### Task details
Wherever "generating" appears in the records below, copy the line that holds it.

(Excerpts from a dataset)
- - - - - - -

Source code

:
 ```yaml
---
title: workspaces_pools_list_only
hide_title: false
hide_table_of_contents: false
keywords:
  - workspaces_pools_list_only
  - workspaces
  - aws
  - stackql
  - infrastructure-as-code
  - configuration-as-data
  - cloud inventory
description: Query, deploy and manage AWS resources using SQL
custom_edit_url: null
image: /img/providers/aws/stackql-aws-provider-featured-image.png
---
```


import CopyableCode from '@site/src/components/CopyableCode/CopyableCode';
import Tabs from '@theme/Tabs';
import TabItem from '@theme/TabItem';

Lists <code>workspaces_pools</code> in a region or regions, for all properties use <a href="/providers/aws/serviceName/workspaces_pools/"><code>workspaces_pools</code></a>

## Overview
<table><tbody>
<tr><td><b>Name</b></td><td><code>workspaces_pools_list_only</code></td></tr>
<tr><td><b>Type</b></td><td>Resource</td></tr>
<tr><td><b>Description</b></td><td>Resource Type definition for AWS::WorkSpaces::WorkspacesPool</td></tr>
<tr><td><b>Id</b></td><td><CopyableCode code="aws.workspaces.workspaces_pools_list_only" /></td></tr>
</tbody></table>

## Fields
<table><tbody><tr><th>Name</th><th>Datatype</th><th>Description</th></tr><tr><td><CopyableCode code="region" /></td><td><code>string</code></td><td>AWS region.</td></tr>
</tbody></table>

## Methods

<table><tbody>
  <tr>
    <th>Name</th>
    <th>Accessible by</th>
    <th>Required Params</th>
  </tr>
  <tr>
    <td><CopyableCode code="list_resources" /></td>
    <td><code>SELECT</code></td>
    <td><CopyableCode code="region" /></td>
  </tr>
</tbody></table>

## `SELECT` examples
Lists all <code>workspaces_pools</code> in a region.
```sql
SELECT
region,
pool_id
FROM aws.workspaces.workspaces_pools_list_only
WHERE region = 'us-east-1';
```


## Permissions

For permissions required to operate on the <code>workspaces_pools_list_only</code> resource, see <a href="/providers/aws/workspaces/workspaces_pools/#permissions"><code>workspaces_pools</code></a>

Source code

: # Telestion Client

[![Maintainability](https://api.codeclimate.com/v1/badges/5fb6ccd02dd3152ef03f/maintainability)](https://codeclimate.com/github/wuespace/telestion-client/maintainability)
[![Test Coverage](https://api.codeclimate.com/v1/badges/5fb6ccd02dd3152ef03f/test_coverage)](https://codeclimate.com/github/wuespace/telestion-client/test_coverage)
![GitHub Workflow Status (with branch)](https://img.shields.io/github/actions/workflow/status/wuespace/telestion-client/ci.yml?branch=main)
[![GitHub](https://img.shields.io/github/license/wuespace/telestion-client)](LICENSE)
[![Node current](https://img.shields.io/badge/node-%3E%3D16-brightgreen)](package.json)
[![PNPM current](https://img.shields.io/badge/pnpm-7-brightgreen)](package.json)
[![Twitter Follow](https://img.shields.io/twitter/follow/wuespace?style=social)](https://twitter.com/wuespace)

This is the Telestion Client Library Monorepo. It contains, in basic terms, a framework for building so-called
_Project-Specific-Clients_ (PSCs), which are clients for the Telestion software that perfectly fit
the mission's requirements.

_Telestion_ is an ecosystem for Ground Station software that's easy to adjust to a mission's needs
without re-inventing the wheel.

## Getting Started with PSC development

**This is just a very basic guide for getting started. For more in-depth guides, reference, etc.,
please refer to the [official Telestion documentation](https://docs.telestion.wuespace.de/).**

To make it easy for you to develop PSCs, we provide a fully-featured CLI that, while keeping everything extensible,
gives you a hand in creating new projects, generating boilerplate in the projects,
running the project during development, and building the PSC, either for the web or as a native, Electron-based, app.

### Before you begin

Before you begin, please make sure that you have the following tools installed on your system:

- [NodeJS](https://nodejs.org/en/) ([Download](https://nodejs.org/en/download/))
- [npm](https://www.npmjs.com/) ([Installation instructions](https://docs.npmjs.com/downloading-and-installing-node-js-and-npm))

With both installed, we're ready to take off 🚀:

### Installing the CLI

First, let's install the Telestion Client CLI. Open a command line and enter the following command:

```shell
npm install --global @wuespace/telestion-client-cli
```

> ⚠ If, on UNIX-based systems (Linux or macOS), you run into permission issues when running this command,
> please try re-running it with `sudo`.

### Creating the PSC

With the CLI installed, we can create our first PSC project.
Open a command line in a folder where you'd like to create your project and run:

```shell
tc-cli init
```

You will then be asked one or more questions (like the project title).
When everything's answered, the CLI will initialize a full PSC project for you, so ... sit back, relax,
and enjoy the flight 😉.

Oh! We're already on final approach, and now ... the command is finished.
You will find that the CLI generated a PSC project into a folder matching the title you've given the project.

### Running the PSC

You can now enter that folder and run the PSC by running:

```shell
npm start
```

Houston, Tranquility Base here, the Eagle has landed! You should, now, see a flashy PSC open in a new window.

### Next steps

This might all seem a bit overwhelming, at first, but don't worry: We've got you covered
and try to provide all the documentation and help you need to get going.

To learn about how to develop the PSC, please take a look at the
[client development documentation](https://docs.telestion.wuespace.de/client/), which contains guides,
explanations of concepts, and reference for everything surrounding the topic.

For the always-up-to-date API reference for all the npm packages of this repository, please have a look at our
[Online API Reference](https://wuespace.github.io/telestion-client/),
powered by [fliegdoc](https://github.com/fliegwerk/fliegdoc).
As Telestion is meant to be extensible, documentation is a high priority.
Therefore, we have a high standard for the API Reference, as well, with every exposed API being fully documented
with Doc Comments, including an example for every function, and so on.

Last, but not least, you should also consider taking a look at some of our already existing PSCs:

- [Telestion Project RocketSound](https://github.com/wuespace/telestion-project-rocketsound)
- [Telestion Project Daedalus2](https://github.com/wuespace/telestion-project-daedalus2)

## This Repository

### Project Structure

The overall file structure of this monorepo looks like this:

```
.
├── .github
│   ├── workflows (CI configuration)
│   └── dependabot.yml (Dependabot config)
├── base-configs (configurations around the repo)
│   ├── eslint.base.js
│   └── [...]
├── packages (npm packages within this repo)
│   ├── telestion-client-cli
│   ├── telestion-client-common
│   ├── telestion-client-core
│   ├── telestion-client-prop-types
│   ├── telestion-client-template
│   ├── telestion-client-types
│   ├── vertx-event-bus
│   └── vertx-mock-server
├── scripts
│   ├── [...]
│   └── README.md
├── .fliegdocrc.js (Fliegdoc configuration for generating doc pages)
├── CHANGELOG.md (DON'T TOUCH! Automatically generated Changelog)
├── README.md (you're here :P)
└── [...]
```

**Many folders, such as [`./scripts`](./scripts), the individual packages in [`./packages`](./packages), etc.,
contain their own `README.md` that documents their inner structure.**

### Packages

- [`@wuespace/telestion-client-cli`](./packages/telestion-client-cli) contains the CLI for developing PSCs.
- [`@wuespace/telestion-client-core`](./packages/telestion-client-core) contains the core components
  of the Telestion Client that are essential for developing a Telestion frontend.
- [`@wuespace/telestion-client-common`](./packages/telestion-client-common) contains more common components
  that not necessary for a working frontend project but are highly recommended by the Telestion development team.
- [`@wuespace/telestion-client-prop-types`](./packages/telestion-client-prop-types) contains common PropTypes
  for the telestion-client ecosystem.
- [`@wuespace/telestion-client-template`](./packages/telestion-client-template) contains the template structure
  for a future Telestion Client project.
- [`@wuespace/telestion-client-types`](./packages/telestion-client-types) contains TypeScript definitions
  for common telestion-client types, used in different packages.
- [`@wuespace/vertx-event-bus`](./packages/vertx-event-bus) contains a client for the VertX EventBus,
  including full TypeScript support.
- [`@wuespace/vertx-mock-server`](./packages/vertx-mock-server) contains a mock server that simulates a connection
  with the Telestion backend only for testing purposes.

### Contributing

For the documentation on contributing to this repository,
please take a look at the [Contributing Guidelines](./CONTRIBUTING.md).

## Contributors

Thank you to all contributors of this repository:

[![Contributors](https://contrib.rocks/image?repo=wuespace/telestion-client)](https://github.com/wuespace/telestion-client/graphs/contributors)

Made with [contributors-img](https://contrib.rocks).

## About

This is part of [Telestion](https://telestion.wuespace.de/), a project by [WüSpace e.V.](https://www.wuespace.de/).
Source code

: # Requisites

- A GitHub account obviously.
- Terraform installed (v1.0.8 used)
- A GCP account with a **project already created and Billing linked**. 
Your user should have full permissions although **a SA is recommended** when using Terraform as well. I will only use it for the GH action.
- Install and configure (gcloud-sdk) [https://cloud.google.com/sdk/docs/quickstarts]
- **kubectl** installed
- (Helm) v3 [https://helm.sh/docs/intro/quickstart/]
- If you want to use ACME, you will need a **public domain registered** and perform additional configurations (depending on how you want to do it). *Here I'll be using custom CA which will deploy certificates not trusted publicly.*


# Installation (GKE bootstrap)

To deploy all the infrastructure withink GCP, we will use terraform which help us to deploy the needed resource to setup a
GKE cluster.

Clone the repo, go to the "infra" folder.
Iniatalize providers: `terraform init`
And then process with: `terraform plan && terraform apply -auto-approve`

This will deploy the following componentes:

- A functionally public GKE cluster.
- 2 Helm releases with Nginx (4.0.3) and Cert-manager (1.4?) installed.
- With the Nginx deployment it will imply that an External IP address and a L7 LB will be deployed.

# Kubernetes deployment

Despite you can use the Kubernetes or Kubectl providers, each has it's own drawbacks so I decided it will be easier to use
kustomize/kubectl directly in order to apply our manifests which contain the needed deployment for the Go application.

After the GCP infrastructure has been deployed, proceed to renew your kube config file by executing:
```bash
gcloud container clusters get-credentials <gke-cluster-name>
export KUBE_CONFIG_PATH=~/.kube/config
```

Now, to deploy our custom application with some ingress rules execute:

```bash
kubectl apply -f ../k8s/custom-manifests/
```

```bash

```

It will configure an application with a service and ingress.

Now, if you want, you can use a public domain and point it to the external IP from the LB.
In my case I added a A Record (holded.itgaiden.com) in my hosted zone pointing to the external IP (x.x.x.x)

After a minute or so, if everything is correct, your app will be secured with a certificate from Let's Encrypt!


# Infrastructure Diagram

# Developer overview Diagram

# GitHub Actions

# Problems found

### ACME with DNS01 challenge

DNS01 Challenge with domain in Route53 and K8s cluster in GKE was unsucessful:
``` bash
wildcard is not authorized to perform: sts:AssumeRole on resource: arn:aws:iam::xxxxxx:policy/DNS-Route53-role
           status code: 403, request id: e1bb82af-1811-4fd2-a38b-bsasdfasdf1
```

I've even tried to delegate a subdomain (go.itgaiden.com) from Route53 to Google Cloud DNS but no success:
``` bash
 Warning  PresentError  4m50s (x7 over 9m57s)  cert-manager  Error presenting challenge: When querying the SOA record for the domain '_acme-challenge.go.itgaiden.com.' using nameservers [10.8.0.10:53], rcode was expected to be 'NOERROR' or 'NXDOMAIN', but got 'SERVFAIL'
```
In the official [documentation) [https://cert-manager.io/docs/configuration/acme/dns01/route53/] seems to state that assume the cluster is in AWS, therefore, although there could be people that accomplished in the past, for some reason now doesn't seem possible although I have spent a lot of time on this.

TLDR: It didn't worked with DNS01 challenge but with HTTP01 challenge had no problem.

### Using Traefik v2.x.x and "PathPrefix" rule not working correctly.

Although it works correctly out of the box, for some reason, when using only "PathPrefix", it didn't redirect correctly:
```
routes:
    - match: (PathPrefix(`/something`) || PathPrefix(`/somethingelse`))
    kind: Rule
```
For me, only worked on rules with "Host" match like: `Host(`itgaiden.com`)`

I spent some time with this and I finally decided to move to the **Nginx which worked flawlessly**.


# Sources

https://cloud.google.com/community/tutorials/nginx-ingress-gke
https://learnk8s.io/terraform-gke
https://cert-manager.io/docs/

- - - - - - -

### Result of the task
gives you a hand in creating new projects, generating boilerplate in the projects,
├── .fliegdocrc.js (Fliegdoc configuration for generating doc pages)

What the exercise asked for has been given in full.